### What this task involves
Print exactly the lines below between the line holding "208 | 0x2F45" and the line holding "238 | 0x2F5C", inclusive, and nothing more.

Records excerpted from a collection:
──────────────────────────────

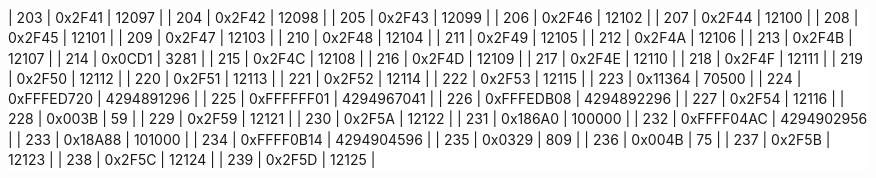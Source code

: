 |     203 | 0x2F41      |       12097 |
|     204 | 0x2F42      |       12098 |
|     205 | 0x2F43      |       12099 |
|     206 | 0x2F46      |       12102 |
|     207 | 0x2F44      |       12100 |
|     208 | 0x2F45      |       12101 |
|     209 | 0x2F47      |       12103 |
|     210 | 0x2F48      |       12104 |
|     211 | 0x2F49      |       12105 |
|     212 | 0x2F4A      |       12106 |
|     213 | 0x2F4B      |       12107 |
|     214 | 0x0CD1      |        3281 |
|     215 | 0x2F4C      |       12108 |
|     216 | 0x2F4D      |       12109 |
|     217 | 0x2F4E      |       12110 |
|     218 | 0x2F4F      |       12111 |
|     219 | 0x2F50      |       12112 |
|     220 | 0x2F51      |       12113 |
|     221 | 0x2F52      |       12114 |
|     222 | 0x2F53      |       12115 |
|     223 | 0x11364     |       70500 |
|     224 | 0xFFFED720  |  4294891296 |
|     225 | 0xFFFFFF01  |  4294967041 |
|     226 | 0xFFFEDB08  |  4294892296 |
|     227 | 0x2F54      |       12116 |
|     228 | 0x003B      |          59 |
|     229 | 0x2F59      |       12121 |
|     230 | 0x2F5A      |       12122 |
|     231 | 0x186A0     |      100000 |
|     232 | 0xFFFF04AC  |  4294902956 |
|     233 | 0x18A88     |      101000 |
|     234 | 0xFFFF0B14  |  4294904596 |
|     235 | 0x0329      |         809 |
|     236 | 0x004B      |          75 |
|     237 | 0x2F5B      |       12123 |
|     238 | 0x2F5C      |       12124 |
|     239 | 0x2F5D      |       12125 |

──────────────────────────────

### Answer space
|     208 | 0x2F45      |       12101 |
|     209 | 0x2F47      |       12103 |
|     210 | 0x2F48      |       12104 |
|     211 | 0x2F49      |       12105 |
|     212 | 0x2F4A      |       12106 |
|     213 | 0x2F4B      |       12107 |
|     214 | 0x0CD1      |        3281 |
|     215 | 0x2F4C      |       12108 |
|     216 | 0x2F4D      |       12109 |
|     217 | 0x2F4E      |       12110 |
|     218 | 0x2F4F      |       12111 |
|     219 | 0x2F50      |       12112 |
|     220 | 0x2F51      |       12113 |
|     221 | 0x2F52      |       12114 |
|     222 | 0x2F53      |       12115 |
|     223 | 0x11364     |       70500 |
|     224 | 0xFFFED720  |  4294891296 |
|     225 | 0xFFFFFF01  |  4294967041 |
|     226 | 0xFFFEDB08  |  4294892296 |
|     227 | 0x2F54      |       12116 |
|     228 | 0x003B      |          59 |
|     229 | 0x2F59      |       12121 |
|     230 | 0x2F5A      |       12122 |
|     231 | 0x186A0     |      100000 |
|     232 | 0xFFFF04AC  |  4294902956 |
|     233 | 0x18A88     |      101000 |
|     234 | 0xFFFF0B14  |  4294904596 |
|     235 | 0x0329      |         809 |
|     236 | 0x004B      |          75 |
|     237 | 0x2F5B      |       12123 |
|     238 | 0x2F5C      |       12124 |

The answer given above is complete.